What We Loved and Hated About the 2023 MLB Season

Seattle's Julio Rodríguez
Seattle's Julio Rodríguez

The 2023 MLB postseason is just around the corner, with the Wild Card Round starting this Tuesday.

But before we dive into another October full of best-of-three/five/seven extravaganzas, let's take a look back at some of our favorite (and least favorite) developments from the past six months.

In this love/hate exercise, we're going with overarching themes rather than moments in time.

For instance, we loved Julio Rodríguez's preposterous four-game stint with 17 hits and five stolen bases, and we hated losing Edwin Díaz for the year to an injury suffered during the World Baseball Classic. However, this piece will focus more on things like the months we've spent loving the Ronald Acuña Jr. and Elly De La Cruz shows, as well as our hatred of the wide-ranging rash of injuries to big-name pitchers.

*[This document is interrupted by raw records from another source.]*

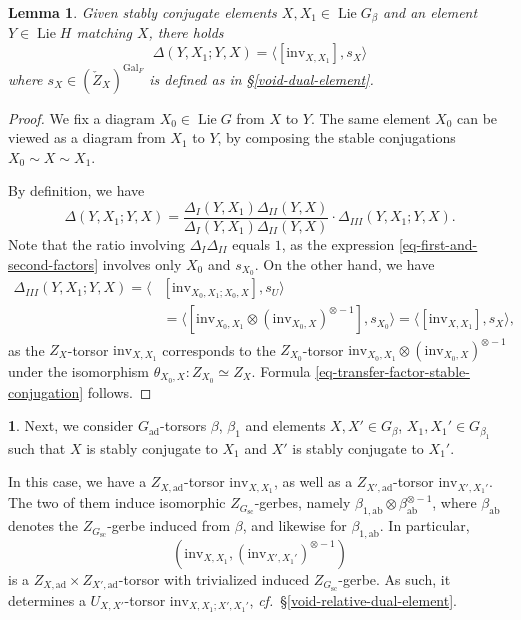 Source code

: \documentclass[10pt,english,reqno]{amsart}
\newcommand{\Gal}{\mathrm{Gal}}
\newcommand{\inv}{\mathrm{inv}}
\newcommand{\abelian}{\mathrm{ab}}
\newcommand{\sconn}{\mathrm{sc}}
\newcommand{\adjoint}{\mathrm{ad}}
\newcommand{\Lie}{\operatorname{Lie}}
\newtheorem{lem}[subsubsection]{Lemma}
\theoremstyle{definition}
\numberwithin{equation}{section}
\theoremstyle{void}
\newtheorem{void}[subsubsection]{}
\begin{document}

\begin{lem}
\label{lem-transfer-factor-stable-conjugation}
Given stably conjugate elements $X, X_1 \in \Lie G_{\beta}$ and an element $Y \in \Lie H$ matching $X$, there holds
\begin{equation}
\label{eq-transfer-factor-stable-conjugation}
\Delta(Y, X_1 ; Y, X) = \langle [\inv_{X, X_1}], s_X \rangle
\end{equation}
where $s_X \in (\check Z_X)^{\Gal_F}$ is defined as in \S\ref{void-dual-element}.
\end{lem}


\begin{proof}
We fix a diagram $X_0 \in \Lie G$ from $X$ to $Y$. The same element $X_0$ can be viewed as a diagram from $X_1$ to $Y$, by composing the stable conjugations $X_0 \sim X \sim X_1$.

By definition, we have
$$
\Delta(Y, X_1; Y, X) = \frac{\Delta_I(Y, X_1)\Delta_{II}(Y, X)}{\Delta_I(Y, X_1)\Delta_{II}(Y, X)} \cdot \Delta_{III}(Y, X_1; Y, X).
$$
Note that the ratio involving $\Delta_I\Delta_{II}$ equals $1$, as the expression \eqref{eq-first-and-second-factors} involves only $X_0$ and $s_{X_0}$. On the other hand, we have
\begin{align*}
	\Delta_{III}(Y, X_1; Y, X) = \langle & [\inv_{X_0, X_1; X_0, X}], s_U \rangle \\
	& = \langle [\inv_{X_0, X_1} \otimes (\inv_{X_0, X})^{\otimes -1}], s_{X_0} \rangle = \langle [\inv_{X, X_1}], s_X \rangle,
\end{align*}
as the $Z_X$-torsor $\inv_{X, X_1}$ corresponds to the $Z_{X_0}$-torsor $\inv_{X_0, X_1} \otimes (\inv_{X_0, X})^{\otimes -1}$ under the isomorphism $\theta_{X_0, X} \colon Z_{X_0} \simeq Z_X$. Formula \eqref{eq-transfer-factor-stable-conjugation} follows.
\end{proof}


\begin{void}
\label{void-transfer-factor-double-stable-conjugation}
Next, we consider $G_{\adjoint}$-torsors $\beta$, $\beta_1$ and elements $X, X' \in G_{\beta}$, $X_1, X_1' \in G_{\beta_1}$ such that $X$ is stably conjugate to $X_1$ and $X'$ is stably conjugate to $X_1'$.

In this case, we have a $Z_{X, \adjoint}$-torsor $\inv_{X, X_1}$, as well as a $Z_{X', \adjoint}$-torsor $\inv_{X', X_1'}$. The two of them induce isomorphic $Z_{G_{\sconn}}$-gerbes, namely $\beta_{1, \abelian} \otimes \beta_{\abelian}^{\otimes -1}$, where $\beta_{\abelian}$ denotes the $Z_{G_{\sconn}}$-gerbe induced from $\beta$, and likewise for $\beta_{1, \abelian}$. In particular,
\begin{equation}
\label{eq-stable-conjugation-cross-ratio}
(\inv_{X, X_1}, (\inv_{X', X_1'})^{\otimes -1})
\end{equation}
is a $Z_{X, \adjoint} \times Z_{X', \adjoint}$-torsor with trivialized induced $Z_{G_{\sconn}}$-gerbe. As such, it determines a $U_{X, X'}$-torsor $\inv_{X, X_1; X', X_1'}$, \emph{cf.}~\S\ref{void-relative-dual-element}.
\end{void}
\end{document}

Selections are presented in no particular order aside from oscillating between love and hate, save for one spot which we'll point out when we get there.

Loved: Ronald Acuña Jr.

Atlanta's Ronald Acuna Jr.
Atlanta's Ronald Acuna Jr.

Before Atlanta's Ronald Acuña Jr. ended August with 30 home runs and 62 stolen bases, no player in MLB history had ever had a 30/60 season. Forget about 30/60, though, because he created the previously incomprehensible 40/70 club with his two stolen bases Wednesday night against the Chicago Cubs.

Acuña is also leading the majors in hits, runs, total bases, on-base percentage and stolen bases, and he's leading the NL in both OPS and OPS+. Mookie Betts is right there with Acuña in OBP, OPS, OPS+ and home runs, but Acuña is going to win NL MVP unless Betts goes on a 10-hit barrage this weekend to make things interesting again.

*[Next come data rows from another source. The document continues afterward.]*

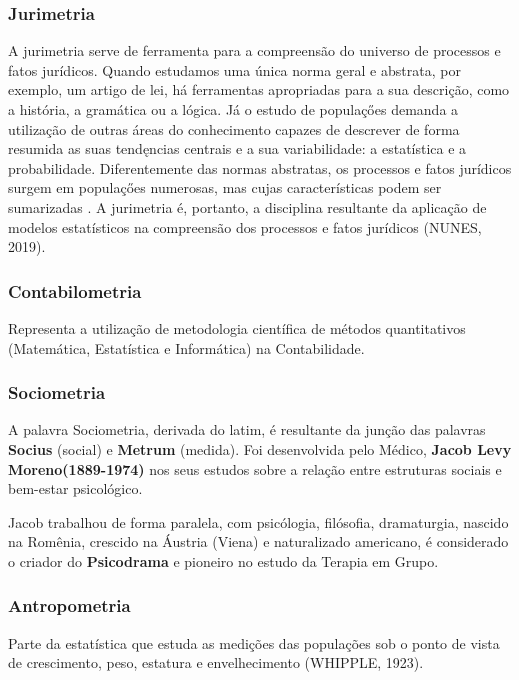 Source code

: \subsubsection{Jurimetria} 

A jurimetria serve de ferramenta para a compreensão do universo de processos e fatos jurídicos. Quando estudamos uma única norma geral e abstrata, por exemplo, um artigo de lei, há ferramentas apropriadas para a sua descrição, como a história, a gramática ou a lógica. Já o estudo de populaçőes demanda a utilização de outras áreas do conhecimento capazes de descrever de forma resumida as suas tendęncias centrais e a sua variabilidade: a estatística e a probabilidade. Diferentemente das normas abstratas, os processos e fatos jurídicos surgem em populaçőes numerosas, mas cujas características podem ser sumarizadas . A jurimetria é, portanto, a disciplina resultante da aplicação de modelos estatísticos na compreensão dos processos e fatos jurídicos (NUNES, 2019).\vskip0.3cm

\subsubsection{Contabilometria} 

Representa a utilização de metodologia científica de métodos quantitativos (Matemática, Estatística e Informática) na Contabilidade.



\subsubsection{Sociometria}

A palavra Sociometria, derivada do latim, é resultante da junção das palavras \textbf{Socius} (social) e \textbf{Metrum} (medida). Foi desenvolvida pelo Médico, \textbf{Jacob Levy Moreno(1889-1974)} nos seus estudos sobre a relação entre estruturas sociais e bem-estar psicológico.\vst

Jacob trabalhou de forma paralela, com psicólogia, filósofia, dramaturgia, nascido na Romênia, crescido na Áustria (Viena) e naturalizado americano, é considerado o criador do \textbf{Psicodrama} e pioneiro no estudo da Terapia em Grupo. 

\subsubsection{Antropometria}
Parte da estatística que estuda as medições das populações sob o ponto de vista de crescimento, peso, estatura e envelhecimento (WHIPPLE, 1923).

Beyond the staggering numbers, what's most impressive about Acuña's season is how consistently dominant he has been.

While Betts went bonkers in August, Acuña hit at least .298 in each month and didn't miss a single game until a minor calf injury in mid-September. He also stole at least 10 bases in each of the first five months prior to easing up a little bit on the basepaths in September—in part because more than a third of his hits this month have been home runs.

We've also loved the overall uptick in stolen bases across MLB.

Dating back to 1916, the only season with at least 3,425 stolen bases was 1987 with a mark of 3,585. Unless everyone inexplicably stops running this weekend, we're going to end up in the 3,500 range this year after finishing at just 2,486 in 2022.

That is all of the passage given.